MATERIALS AND METHODS: We retrospectively analyzed data of 1,278 consecutive patients who underwent RC for UCB at our tertiary referral center between 2004 and 2019. A total of 408 patients were aged 75-97 years at the time of RC and were further divided into 2 groups: 75-84 years of age (group 1) and ≥85 years of age (group 2). Median follow-up was 23 months. Outcome was analyzed using the χ2 test, Mann-Whitney U test, Kaplan-Meier method, and log-rank test.

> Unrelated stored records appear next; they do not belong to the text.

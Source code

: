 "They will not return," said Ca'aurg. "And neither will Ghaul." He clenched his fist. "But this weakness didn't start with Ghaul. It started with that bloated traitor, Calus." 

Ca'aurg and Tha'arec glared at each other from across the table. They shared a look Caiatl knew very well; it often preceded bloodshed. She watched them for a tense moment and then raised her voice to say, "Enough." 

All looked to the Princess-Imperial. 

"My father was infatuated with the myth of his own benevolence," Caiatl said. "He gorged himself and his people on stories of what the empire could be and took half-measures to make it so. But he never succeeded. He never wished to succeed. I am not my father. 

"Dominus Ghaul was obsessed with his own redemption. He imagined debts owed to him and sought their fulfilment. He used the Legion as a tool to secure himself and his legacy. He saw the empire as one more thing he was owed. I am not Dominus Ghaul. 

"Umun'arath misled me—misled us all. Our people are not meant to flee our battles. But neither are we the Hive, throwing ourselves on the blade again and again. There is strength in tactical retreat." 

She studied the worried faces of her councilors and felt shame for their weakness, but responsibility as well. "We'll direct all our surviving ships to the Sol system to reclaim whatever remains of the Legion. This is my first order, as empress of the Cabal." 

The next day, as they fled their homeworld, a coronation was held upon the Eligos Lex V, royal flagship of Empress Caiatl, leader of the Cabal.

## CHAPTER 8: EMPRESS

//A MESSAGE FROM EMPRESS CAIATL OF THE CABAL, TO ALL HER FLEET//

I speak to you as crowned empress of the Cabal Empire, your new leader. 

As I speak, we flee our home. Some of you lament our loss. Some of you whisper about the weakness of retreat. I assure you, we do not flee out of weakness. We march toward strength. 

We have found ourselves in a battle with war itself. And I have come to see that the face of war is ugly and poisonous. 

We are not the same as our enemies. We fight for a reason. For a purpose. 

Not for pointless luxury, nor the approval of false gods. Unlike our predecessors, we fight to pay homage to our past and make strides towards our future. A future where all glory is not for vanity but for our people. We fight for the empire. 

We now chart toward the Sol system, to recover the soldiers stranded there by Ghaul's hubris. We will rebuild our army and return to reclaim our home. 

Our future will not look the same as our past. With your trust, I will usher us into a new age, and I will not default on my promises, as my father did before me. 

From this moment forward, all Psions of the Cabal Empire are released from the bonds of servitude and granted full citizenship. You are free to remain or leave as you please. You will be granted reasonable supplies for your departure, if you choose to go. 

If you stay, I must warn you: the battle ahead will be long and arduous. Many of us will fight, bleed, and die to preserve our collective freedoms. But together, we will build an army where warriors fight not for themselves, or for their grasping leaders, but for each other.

RESULTS: Perioperative Clavien-Dindo grade ≥III complications were seen in 25.1% (92/366) of group 1 patients and 35.7% (15/42) of group 2 patients (p = 0.073). Thirty- and 90-day mortality was 3.3 and 8.7% in group 1 and 4.8 and 14.3% in group 2 (p = 0.617 and p = 0.242, respectively). Three-year overall survival was 54.6% in group 1 and 31.3% in group 2 (p = 0.03). Three-year cancer-specific survival was 64.8% in group 1 and 38.8% in group 2 (p = 0.037). Recurrence-free survival was 105 months in group 1 and 12 months in group 2 (p = 0.039).
CONCLUSION: In light of increasing life expectancy in western nations, we sought to evaluate the impact of age in a large series of elderly patients undergoing RC for UCB. We found that RC offers acceptable perioperative complication rates in the oldest-old patient cohort (≥85 years). Therefore, RC for UCB can be offered as a viable treatment option even in the oldest patients.